What to work on
Please copy out the lines in the entries that contain "linewidth".
#### Available records
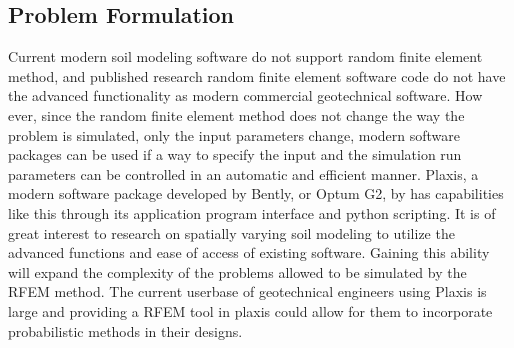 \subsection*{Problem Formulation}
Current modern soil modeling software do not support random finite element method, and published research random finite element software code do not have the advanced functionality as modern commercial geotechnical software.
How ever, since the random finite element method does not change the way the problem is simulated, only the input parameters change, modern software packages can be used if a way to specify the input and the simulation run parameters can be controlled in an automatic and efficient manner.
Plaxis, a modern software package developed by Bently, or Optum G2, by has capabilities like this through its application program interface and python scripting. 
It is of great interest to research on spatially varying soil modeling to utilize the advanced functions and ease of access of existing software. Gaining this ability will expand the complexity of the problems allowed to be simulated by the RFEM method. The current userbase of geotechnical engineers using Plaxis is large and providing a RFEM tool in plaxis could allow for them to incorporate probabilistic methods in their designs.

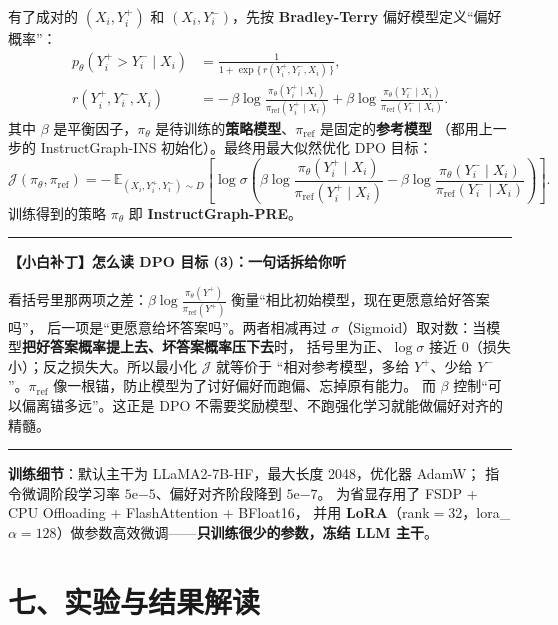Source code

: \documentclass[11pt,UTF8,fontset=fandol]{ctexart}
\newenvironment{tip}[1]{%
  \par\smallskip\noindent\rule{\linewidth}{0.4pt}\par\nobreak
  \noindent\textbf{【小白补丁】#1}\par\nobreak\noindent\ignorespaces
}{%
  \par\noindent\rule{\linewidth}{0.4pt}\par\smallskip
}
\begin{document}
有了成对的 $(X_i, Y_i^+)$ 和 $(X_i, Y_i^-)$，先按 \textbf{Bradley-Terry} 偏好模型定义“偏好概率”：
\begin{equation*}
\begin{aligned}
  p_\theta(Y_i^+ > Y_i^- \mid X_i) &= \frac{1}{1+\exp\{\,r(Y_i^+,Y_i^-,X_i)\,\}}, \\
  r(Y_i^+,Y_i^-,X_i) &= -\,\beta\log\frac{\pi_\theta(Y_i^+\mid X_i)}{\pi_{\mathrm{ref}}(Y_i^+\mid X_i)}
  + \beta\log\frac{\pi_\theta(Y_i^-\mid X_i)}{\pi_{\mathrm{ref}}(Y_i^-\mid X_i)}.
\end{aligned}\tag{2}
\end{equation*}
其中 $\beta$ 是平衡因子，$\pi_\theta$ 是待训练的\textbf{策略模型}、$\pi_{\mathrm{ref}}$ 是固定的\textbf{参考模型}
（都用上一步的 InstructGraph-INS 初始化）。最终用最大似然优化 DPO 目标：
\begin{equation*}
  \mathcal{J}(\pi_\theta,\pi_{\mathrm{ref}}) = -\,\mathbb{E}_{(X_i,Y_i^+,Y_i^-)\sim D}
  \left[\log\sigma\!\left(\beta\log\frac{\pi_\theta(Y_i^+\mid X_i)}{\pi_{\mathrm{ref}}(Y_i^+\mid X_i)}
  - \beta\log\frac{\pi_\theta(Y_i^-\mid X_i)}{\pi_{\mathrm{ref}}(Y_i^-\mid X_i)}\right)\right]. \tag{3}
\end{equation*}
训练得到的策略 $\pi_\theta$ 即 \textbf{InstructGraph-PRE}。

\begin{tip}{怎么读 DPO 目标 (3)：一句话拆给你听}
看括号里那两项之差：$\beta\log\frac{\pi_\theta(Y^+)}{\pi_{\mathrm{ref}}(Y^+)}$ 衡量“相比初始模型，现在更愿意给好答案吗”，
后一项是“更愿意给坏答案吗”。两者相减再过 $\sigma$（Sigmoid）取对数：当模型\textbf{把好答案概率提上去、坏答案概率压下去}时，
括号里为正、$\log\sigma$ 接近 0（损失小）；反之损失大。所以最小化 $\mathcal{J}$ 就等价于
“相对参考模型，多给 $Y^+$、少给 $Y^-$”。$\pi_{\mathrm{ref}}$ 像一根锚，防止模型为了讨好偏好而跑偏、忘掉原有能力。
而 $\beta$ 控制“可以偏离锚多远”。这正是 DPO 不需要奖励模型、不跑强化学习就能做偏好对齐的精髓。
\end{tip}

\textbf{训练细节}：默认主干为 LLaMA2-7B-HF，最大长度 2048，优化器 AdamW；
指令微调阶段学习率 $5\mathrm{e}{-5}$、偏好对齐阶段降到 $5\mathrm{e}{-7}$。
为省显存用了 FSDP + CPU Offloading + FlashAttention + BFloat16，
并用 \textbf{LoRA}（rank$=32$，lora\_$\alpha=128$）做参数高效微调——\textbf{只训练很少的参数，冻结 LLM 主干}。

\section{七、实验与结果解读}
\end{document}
########
Solution
  \par\smallskip\noindent\rule{\linewidth}{0.4pt}\par\nobreak
  \par\noindent\rule{\linewidth}{0.4pt}\par\smallskip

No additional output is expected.